*** Opening Source data ***
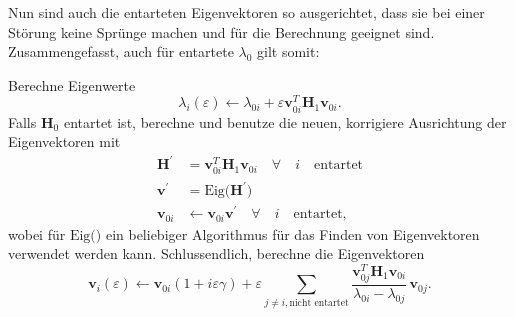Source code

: Nun sind auch die entarteten Eigenvektoren so ausgerichtet, dass sie bei einer Störung keine Sprünge machen und für die Berechnung geeignet sind.
Zusammengefasst, auch für entartete $\lambda_0$ gilt somit:
\begin{ewaufloesung}
Berechne Eigenwerte
\begin{equation*}
    \lambda_i(\varepsilon)
    \gets
    \lambda_{0i} + \varepsilon \bm v_{0i}^T \bm H_1 \bm v_{0i}.
\end{equation*}
Falls $\bm H_0$ entartet ist, berechne und benutze die neuen, korrigiere Ausrichtung der Eigenvektoren mit
\begin{align*}
    \bm H^\prime & = \bm v_{0i}^T \bm H_1 \bm v_{0i} \quad \forall \quad i \quad \text{entartet} \\
    \bm v^\prime & = \mathrm{Eig} \Big( \bm H^\prime \Big) \\
    \bm v_{0i} & \gets \bm v_{0i} \bm v^\prime  \quad \forall \quad i \quad \text{entartet},
\end{align*}
wobei für $\mathrm{Eig} \Big( \Big)$ ein beliebiger Algorithmus für das Finden von Eigenvektoren verwendet werden kann.
Schlussendlich, berechne die Eigenvektoren
\begin{equation*}
    \bm v_i(\varepsilon)
    \gets
    \bm v_{0i} ( 1 + i \varepsilon \gamma ) + \varepsilon \sum_{j \neq i, \text{nicht entartet}}
    \frac{\bm v_{0j}^T \bm H_1 \bm v_{0i}}{\lambda_{0i} - \lambda_{0j}}
    \, \bm v_{0j}.
\end{equation*}
\end{ewaufloesung}
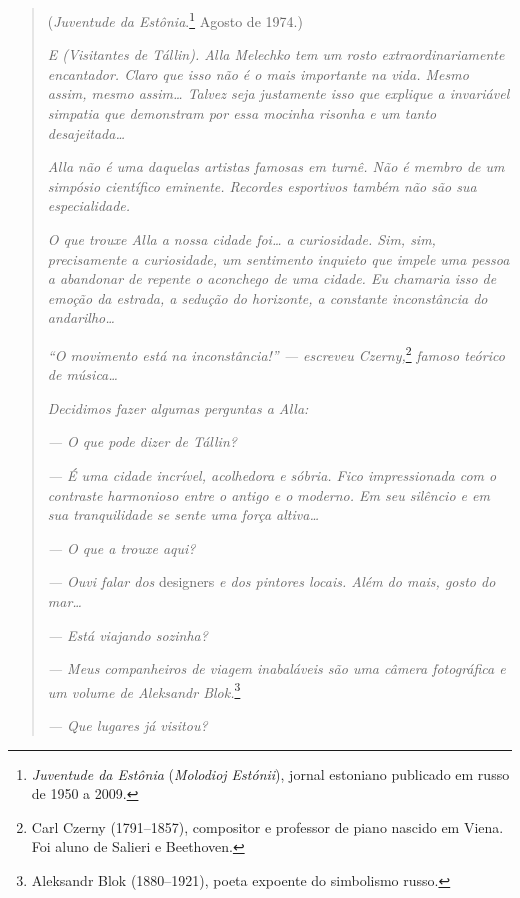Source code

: \begin{quotation}
\begin{flushright}
(\emph{Juventude da Estônia}.\footnote{\emph{Juventude da Estônia}
  (\emph{Molodioj Estónii}), jornal estoniano publicado em russo de 1950
  a 2009.} Agosto de 1974.)
\end{flushright}
\vspace{4pt}
\noindent\emph{E (Visitantes de Tállin). Alla Melechko tem um
rosto extraordinariamente encantador. Claro que isso não é o mais
importante na vida. Mesmo assim, mesmo assim\ldots{} Talvez seja justamente
isso que explique a invariável simpatia que demonstram por essa mocinha
risonha e um tanto desajeitada\ldots{}}

\emph{Alla não é uma daquelas artistas famosas em turnê. Não é membro de
um simpósio científico eminente. Recordes esportivos também não são sua
especialidade.}

\emph{O que trouxe Alla a nossa cidade foi\ldots{} a curiosidade. Sim, sim,
precisamente a curiosidade, um sentimento inquieto que impele uma pessoa
a abandonar de repente o aconchego de uma cidade. Eu chamaria isso de
emoção da estrada, a sedução do horizonte, a constante inconstância do
andarilho\ldots{}}

\emph{``O movimento está na inconstância!'' --- escreveu
Czerny,}\footnote{Carl Czerny (1791--1857), compositor e professor de
  piano nascido em Viena. Foi aluno de Salieri e Beethoven.}
\emph{famoso teórico de música\ldots{}}

\emph{Decidimos fazer algumas perguntas a Alla:}

\emph{--- O que pode dizer de Tállin?}

\emph{--- É uma cidade incrível, acolhedora e sóbria. Fico impressionada
com o contraste harmonioso entre o antigo e o moderno. Em seu silêncio e
em sua tranquilidade se sente uma força altiva\ldots{}}

\emph{--- O que a trouxe aqui?}

\emph{--- Ouvi falar dos} designers \emph{e dos pintores locais. Além do
mais, gosto do mar\ldots{}}

\emph{--- Está viajando sozinha?}

\emph{--- Meus companheiros de viagem inabaláveis são uma câmera
fotográfica e um volume de Aleksandr Blok.}\footnote{Aleksandr Blok
  (1880--1921), poeta expoente do simbolismo russo.}

\emph{--- Que lugares já visitou?}


\end{quotation}
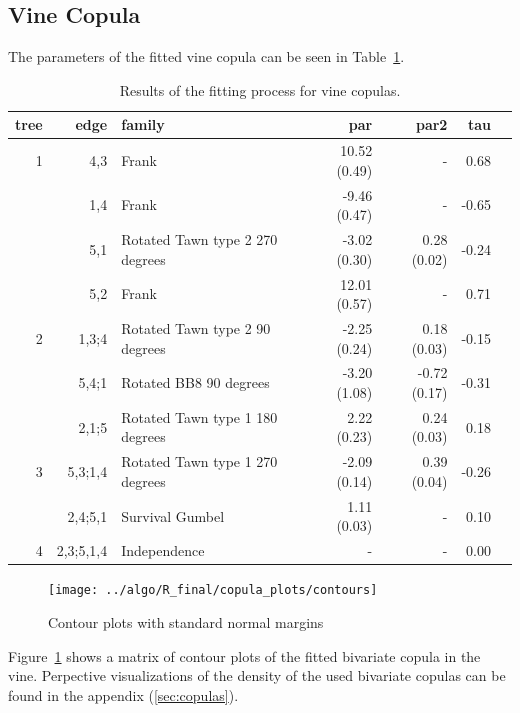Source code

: \documentclass{article}
\begin{document}



\subsection{Vine Copula}
The parameters of the fitted vine copula can be seen in
Table~\ref{tab:vine}.

\begin{table}[h]
  \centering
  \footnotesize
  \begin{tabular}{rrlrrrr}
    \toprule
    tree & edge      & family                          & par          & par2         & tau   \\
    \midrule
    1    & 4,3       & Frank                           & 10.52 (0.49) & -            & 0.68  \\
         & 1,4       & Frank                           & -9.46 (0.47) & -            & -0.65 \\
         & 5,1       & Rotated Tawn type 2 270 degrees & -3.02 (0.30) & 0.28 (0.02)  & -0.24 \\
         & 5,2       & Frank                           & 12.01 (0.57) & -            & 0.71  \\
    2    & 1,3;4     & Rotated Tawn type 2 90 degrees  & -2.25 (0.24) & 0.18 (0.03)  & -0.15 \\
         & 5,4;1     & Rotated BB8 90 degrees          & -3.20 (1.08) & -0.72 (0.17) & -0.31 \\
         & 2,1;5     & Rotated Tawn type 1 180 degrees & 2.22 (0.23)  & 0.24 (0.03)  & 0.18  \\
    3    & 5,3;1,4   & Rotated Tawn type 1 270 degrees & -2.09 (0.14) & 0.39 (0.04)  & -0.26 \\
         & 2,4;5,1   & Survival Gumbel                 & 1.11 (0.03)  & -            & 0.10  \\
    4    & 2,3;5,1,4 & Independence                    & -            & -            & 0.00  \\
    \bottomrule
  \end{tabular}
  \caption{Results of the fitting process for vine copulas.}
  \label{tab:vine}
\end{table}
\begin{figure}[h]
  \centering
  \texttt{[image: ../algo/R\_final/copula\_plots/contours]}
  \caption{Contour plots with standard normal margins}
  \label{fig:contour}
\end{figure}
Figure~\ref{fig:contour} shows a matrix of
contour plots of the fitted bivariate copula in the vine.  Perpective
visualizations of the density of the used bivariate copulas can be
found in the appendix (\ref{sec:copulas}).
     
\end{document}
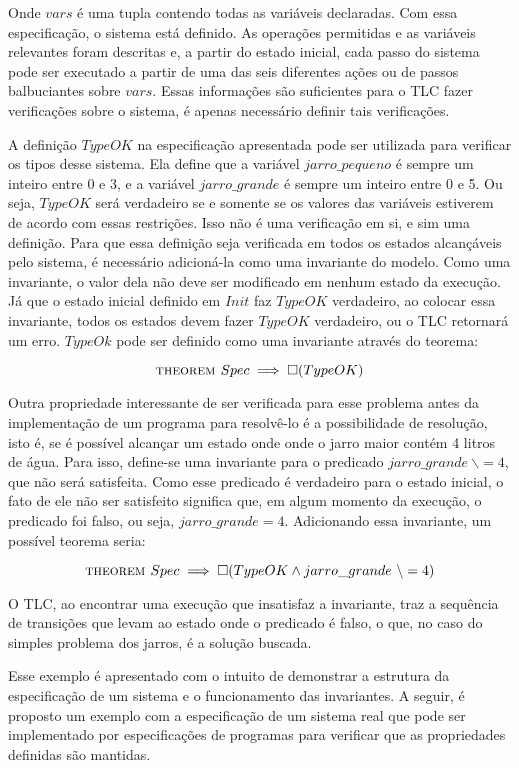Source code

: Onde $vars$ é uma tupla contendo todas as variáveis declaradas. Com essa especificação, o sistema está definido. As operações permitidas e as variáveis relevantes foram descritas e, a partir do estado inicial, cada passo do sistema pode ser executado a partir de uma das seis diferentes ações ou de passos balbuciantes sobre $vars$. Essas informações são suficientes para o TLC fazer verificações sobre o sistema, é apenas necessário definir tais verificações.

A definição $TypeOK$ na especificação apresentada pode ser utilizada para verificar os tipos desse sistema. Ela define que a variável $jarro\_pequeno$ é sempre um inteiro entre 0 e 3, e a variável $jarro\_grande$ é sempre um inteiro entre 0 e 5. Ou seja, $TypeOK$ será verdadeiro se e somente se os valores das variáveis estiverem de acordo com essas restrições. Isso não é uma verificação em si, e sim uma definição. Para que essa definição seja verificada em todos os estados alcançáveis pelo sistema, é necessário adicioná-la como uma invariante do modelo. Como uma invariante, o valor dela não deve ser modificado em nenhum estado da execução. Já que o estado inicial definido em $Init$ faz $TypeOK$ verdadeiro, ao colocar essa invariante, todos os estados devem fazer $TypeOK$ verdadeiro, ou o TLC retornará um erro. $TypeOk$ pode ser definido como uma invariante através do teorema:

\[\textsc{theorem } Spec \implies \square (TypeOK)\]

Outra propriedade interessante de ser verificada para esse problema antes da implementação de um programa para resolvê-lo é a possibilidade de resolução, isto é, se é possível alcançar um estado onde onde o jarro maior contém 4 litros de água. Para isso, define-se uma invariante para o predicado $jarro\_grande\ \backslash= 4$, que não será satisfeita. Como esse predicado é verdadeiro para o estado inicial, o fato de ele não ser satisfeito significa que, em algum momento da execução, o predicado foi falso, ou seja, $jarro\_grande = 4$. Adicionando essa invariante, um possível teorema seria:

\[\textsc{theorem } Spec \implies \square (TypeOK \land jarro\_grande\ \backslash= 4)\]

O TLC, ao encontrar uma execução que insatisfaz a invariante, traz a sequência de transições que levam ao estado onde o predicado é falso, o que, no caso do simples problema dos jarros, é a solução buscada.

Esse exemplo é apresentado com o intuito de demonstrar a estrutura da especificação de um sistema e o funcionamento das invariantes. A seguir, é proposto um exemplo com a especificação de um sistema real que pode ser implementado por especificações de programas para verificar que as propriedades definidas são mantidas. %

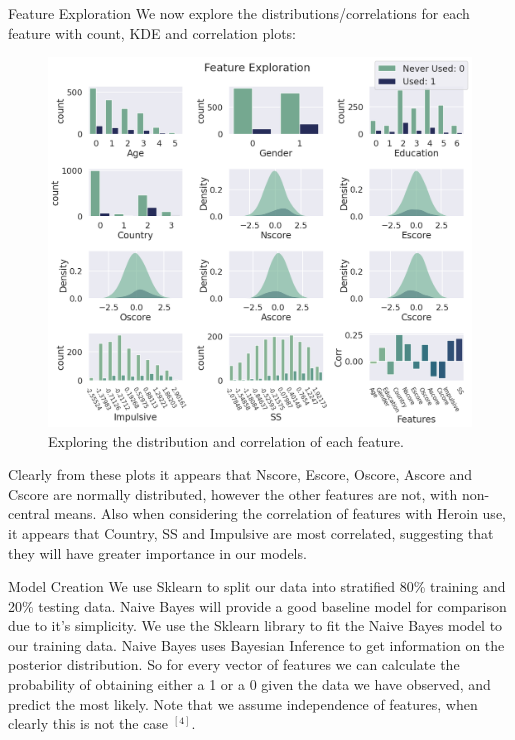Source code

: \documentclass[6pt, final, xcolor=table]{beamer}
\newlength{\colwidth}
\begin{document}
\begin{frame}[t]
\begin{columns}[t]
\begin{column}{\colwidth}
  \begin{block}{Feature Exploration}
    We now explore the distributions/correlations for each feature with count, KDE and correlation
    plots:
  \begin{figure}[h!]
    \centering
     \includegraphics[scale=0.9]{feature_plots.png}
    \caption{Exploring the distribution and correlation of each feature.}
    \label{fig:feature_plots}
    \end{figure}
    Clearly from these plots it appears that Nscore, Escore, Oscore, Ascore and Cscore
    are normally distributed, however the other features are not, with non-central means.
    Also when considering the correlation of features with Heroin use, it appears that Country, SS and Impulsive are most correlated, suggesting that they will have greater importance in our models.

  \end{block}

\begin{block}{Model Creation}
We use Sklearn to split our data into stratified 80\% training and 20\% testing data.
Naive Bayes will provide a good baseline model for comparison due to it's simplicity. 
We use the Sklearn library to fit the Naive Bayes model to our training data.
Naive Bayes uses Bayesian Inference to get information on the posterior 
distribution. So for every vector of features we can calculate the probability of obtaining
either a 1 or a 0 given the data we have observed, and predict the most likely. Note that we assume independence of features, when clearly this is not the case $^{[4]}$.


\end{block}
\end{column}
\end{columns}
\end{frame}
\end{document}
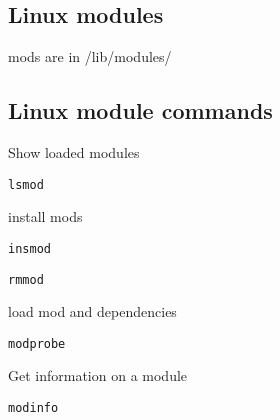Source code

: 
\subsection{Linux modules}
mods are in /lib/modules/

\subsection{Linux module commands}

Show loaded modules
\begin{verbatim}
lsmod
\end{verbatim}

install mods

\begin{verbatim}
insmod
\end{verbatim}

\begin{verbatim}
rmmod
\end{verbatim}

load mod and dependencies
\begin{verbatim}
modprobe
\end{verbatim}

Get information on a module
\begin{verbatim}
modinfo
\end{verbatim}
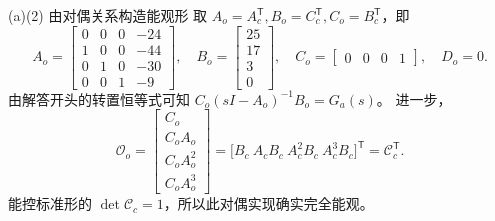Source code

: \documentclass[11pt]{article}
\begin{document}
\begin{solution}
\begin{proofstep}{(a)(2) 由对偶关系构造能观形}
取 $A_o=A_c^{\mathsf T},B_o=C_c^{\mathsf T},C_o=B_c^{\mathsf T}$，即
\[
A_o=\begin{bmatrix}0&0&0&-24\\1&0&0&-44\\0&1&0&-30\\0&0&1&-9\end{bmatrix},\quad
B_o=\begin{bmatrix}25\\17\\3\\0\end{bmatrix},\quad
C_o=\begin{bmatrix}0&0&0&1\end{bmatrix},\quad D_o=0.
\]
由解答开头的转置恒等式可知 $C_o(sI-A_o)^{-1}B_o=G_a(s)$。
进一步，
\[
\mathcal O_o=\begin{bmatrix}C_o\\C_oA_o\\C_oA_o^2\\C_oA_o^3\end{bmatrix}
=\bigl[B_c\ A_cB_c\ A_c^2B_c\ A_c^3B_c\bigr]^{\mathsf T}
=\mathcal C_c^{\mathsf T}.
\]
能控标准形的 $\det\mathcal C_c=1$，所以此对偶实现确实完全能观。
\end{proofstep}


\end{solution}
\end{document}
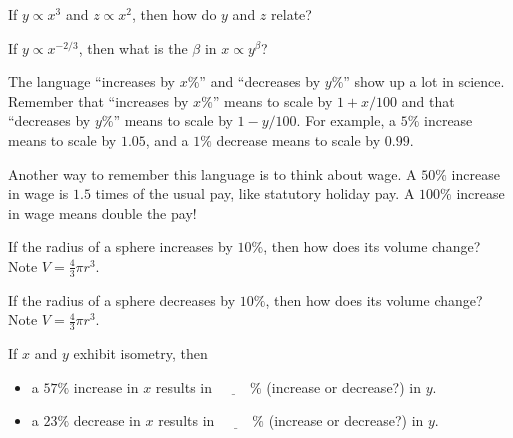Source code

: \documentclass[../main.tex]{subfiles}
\begin{document}
\begin{exercise} \label{ex:propto-relate}
  If \(y \propto x^{3}\) and \(z \propto x^{2}\), then how do  \(y\) and \(z\) relate?

\end{exercise}

\begin{exercise} \label{ex:propto-invert-negative}
  If \(y \propto x^{-2/3}\), then what is the \(\beta\) in \(x \propto y^{\beta}\)?

  \blanks*
\end{exercise}
\clearpage

\faStar{} The language ``increases by \(x\%\)'' and ``decreases by \(y\%\)''  show up a lot in science. Remember that ``increases by \(x\%\)'' means to scale by \(1+x/100\) and that ``decreases by \(y\%\)'' means to scale by \(1 - y/100\).  For example, a \(5\%\) increase means to scale by \(1.05\), and a \(1\%\) decrease means to scale by \(0.99\).

Another way to remember this language is to think about wage. A \(50\%\) increase in wage is \(1.5\) times of the usual pay, like statutory holiday pay. A \(100\%\) increase in wage means double the pay! 

\begin{exercise} \label{ex:percent-sphere-increase}
  If the radius of a sphere increases by \(10\%\), then how does its volume change? Note \(V = \frac{4}{3} \pi r^{3}\).

\end{exercise}

\begin{exercise} \label{ex:percent-sphere-decrease}
  If the radius of a sphere decreases  by \(10\%\), then how does its volume change? Note \(V = \frac{4}{3} \pi r^{3}\).

\end{exercise}

\begin{exercise} \label{ex:percent-isometry}
  If \(x\) and \(y\) exhibit isometry, then 
  \begin{itemize}
    \item a \(57\%\) increase in \(x\) results in \(\underline{\hspace{1cm}}\%\) \underline{\hspace{1in}} (increase or decrease?) in \(y\).
    \item a \(23\%\) decrease in \(x\) results in \(\underline{\hspace{1cm}}\%\) \underline{\hspace{1in}} (increase or decrease?) in \(y\).
  \end{itemize}
\end{exercise}
\clearpage
\end{document}
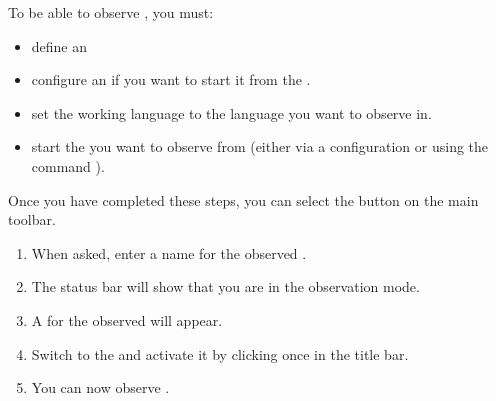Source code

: 
\label{startobs}
To be able to observe \gdsteps{}, you must:
\begin{itemize}
\item define an \gdaut{} 
\item configure an \gdaut{}  if you want to start it from the \ite{}. 
\item set the working language to the language you want to observe in.
\item start the \gdaut{} you want to observe from  (either via a configuration  or using the  command ). 
\end{itemize}

Once you have completed these steps, you can select the  button 
on the main toolbar.
\begin{enumerate}
 \item When asked, enter a name for the observed \gdcase{}.
 \item The status bar will show that you are in the observation mode. 
 \item A \gdtestcaseeditor{} for the observed \gdcase{} will appear. 
 \item Switch to the \gdaut and activate it by clicking once in the title bar.
 \item You can now observe \gdsteps{}.
\end{enumerate}


 


 

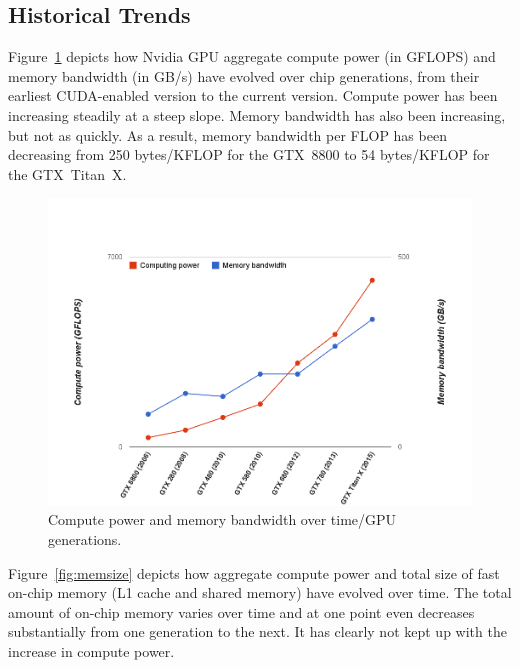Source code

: \subsection{Historical Trends}  \label{GPUArchTrends}

Figure~\ref{fig:compute-power} depicts how Nvidia GPU aggregate compute power (in GFLOPS) and memory
bandwidth (in GB/s) have evolved over chip generations, from their earliest CUDA-enabled version to the current
version.
Compute power has been increasing steadily at a steep slope.
Memory bandwidth has also been increasing, but not as quickly.
As a result, memory bandwidth per FLOP has been decreasing from 250 bytes/KFLOP for the GTX~8800 to
54 bytes/KFLOP for the GTX~Titan~X.

\begin{figure}
\center
\includegraphics[scale=0.26]{computevsmemory.png}
\caption{\footnotesize\textnormal{Compute power and memory bandwidth over time/GPU generations.}}
\label{fig:compute-power}
\end{figure}

Figure~\ref{fig:memsize} depicts how aggregate compute power and total size of fast on-chip memory (L1 cache and shared memory) have evolved over time.
The total amount of on-chip memory varies over time and at one point even decreases substantially from one generation to the next.
It has clearly not kept up with the increase in compute power.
*** Closing Source data ***
Work required:
The expected answer is a copy of each line in the records that holds the word "Eigenvektoren".

Response box:
: Nun sind auch die entarteten Eigenvektoren so ausgerichtet, dass sie bei einer Störung keine Sprünge machen und für die Berechnung geeignet sind.
Falls $\bm H_0$ entartet ist, berechne und benutze die neuen, korrigiere Ausrichtung der Eigenvektoren mit
wobei für $\mathrm{Eig} \Big( \Big)$ ein beliebiger Algorithmus für das Finden von Eigenvektoren verwendet werden kann.
Schlussendlich, berechne die Eigenvektoren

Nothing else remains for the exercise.